The Name of Jesus

Last Sunday, in looking at the Third Commandment, we looked at the idea of the name of God, and how the name of God is much more than just a phonetic symbol identifying the God that we worship. Rather, it is the idea of the way that God chooses to reveal Himself. In the Scriptures, it is associated with such rich ideas as the people of God (those on whom He puts His name, Jeremiah 15:6), the worship of God (where His name is proclaimed, Psalm 69:10), , the nation of God (where His name is made known, Psalm 76:1) and the city of God (the place where God put His name, Deut. 12:5). The Third Commandment tells us not to take God’s name in vain, meaning to rob His name of the richness and weightiness which it deserves. “Vain” means light, empty, without substance. Proverbs 18:10 tells us that God’s name is “a strong tower”, meaning a sure defense. We take refuge in the knowledge of who God is, and in the promises that He has revealed to us.

We also saw how the idea of the Name of God in the Old Testament is largely transferred to Christ in the New Testament- Jesus is the way that God reveals Himself in the New Covenant era. Therefore, at the name of Jesus, every knee will bow and every tongue will confess that Jesus is Lord (Philippians 2:10-12), and Peter tells us that there is no other name whereby we must be saved.

Our hymn of the month, #510, says that Jesus’ name is the place where we hide ourselves from sin and shame (v. 1) and that our salvation is His name (v. 2). The title of the hymn is “Thou Hidden Source of Calm Repose” and it talks about how in every kind of calamity and distress, whether internal of sin and shame, or external of war, tyranny, poverty, or sickness, the name of Jesus is our comfort and our salvation.

In our worship and in our lives, we are privileged to bask in the fullness of the glory of God’s name, as it is revealed especially in Jesus Christ. He is the fullness of the Godhead bodily, and therefore He is the full revelation of God. In Him God’s name is fully seen.
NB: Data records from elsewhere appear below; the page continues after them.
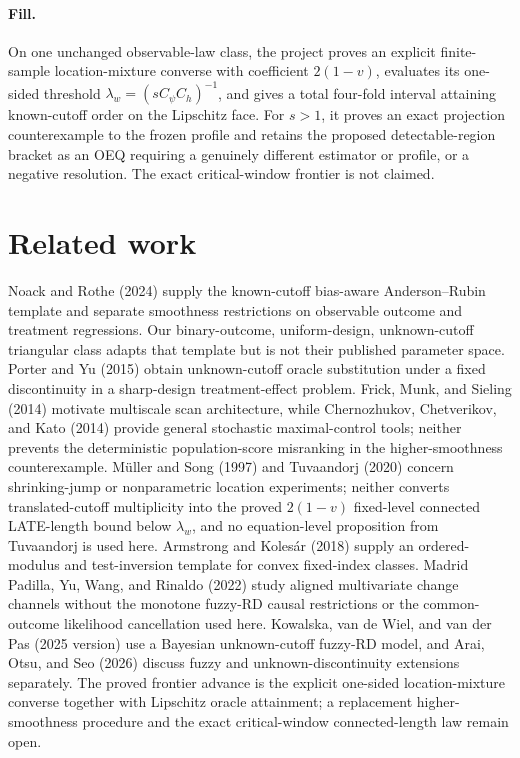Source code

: \documentclass{article}
\begin{document}
\paragraph{Fill.} On one unchanged observable-law class, the project proves an explicit finite-sample location-mixture converse with coefficient \(2(1-v)\), evaluates its one-sided threshold \(\lambda_w=(sC_\psi C_h)^{-1}\), and gives a total four-fold interval attaining known-cutoff order on the Lipschitz face.  For \(s>1\), it proves an exact projection counterexample to the frozen profile and retains the proposed detectable-region bracket as an OEQ requiring a genuinely different estimator or profile, or a negative resolution.  The exact critical-window frontier is not claimed.

\section{Related work}

Noack and Rothe (2024) supply the known-cutoff bias-aware Anderson--Rubin template and separate smoothness restrictions on observable outcome and treatment regressions. Our binary-outcome, uniform-design, unknown-cutoff triangular class adapts that template but is not their published parameter space.  Porter and Yu (2015) obtain unknown-cutoff oracle substitution under a fixed discontinuity in a sharp-design treatment-effect problem.  Frick, Munk, and Sieling (2014) motivate multiscale scan architecture, while Chernozhukov, Chetverikov, and Kato (2014) provide general stochastic maximal-control tools; neither prevents the deterministic population-score misranking in the higher-smoothness counterexample.  M{\"u}ller and Song (1997) and Tuvaandorj (2020) concern shrinking-jump or nonparametric location experiments; neither converts translated-cutoff multiplicity into the proved \(2(1-v)\) fixed-level connected LATE-length bound below \(\lambda_w\), and no equation-level proposition from Tuvaandorj is used here.  Armstrong and Koles{\'a}r (2018) supply an ordered-modulus and test-inversion template for convex fixed-index classes.  Madrid Padilla, Yu, Wang, and Rinaldo (2022) study aligned multivariate change channels without the monotone fuzzy-RD causal restrictions or the common-outcome likelihood cancellation used here.  Kowalska, van de Wiel, and van der Pas (2025 version) use a Bayesian unknown-cutoff fuzzy-RD model, and Arai, Otsu, and Seo (2026) discuss fuzzy and unknown-discontinuity extensions separately.  The proved frontier advance is the explicit one-sided location-mixture converse together with Lipschitz oracle attainment; a replacement higher-smoothness procedure and the exact critical-window connected-length law remain open.
\end{document}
Therefore we must not, as the Third Commandment teaches us, empty God’s name, or Jesus’ name, of its full weight and glory. We must not use that in a light and frivolous manner, to talk about Him according to our own opinions. When we do that, we rob God of His true glory and honor, and we also rob ourselves of the comfort and “high tower” that we have in the full revelation of Jesus Christ. Our own opinions and dreams will never protect us from the hardships of life, let alone the horror of God’s wrath. But in Jesus, there is real comfort and safety. There is no other name under heaven whereby we must be saved.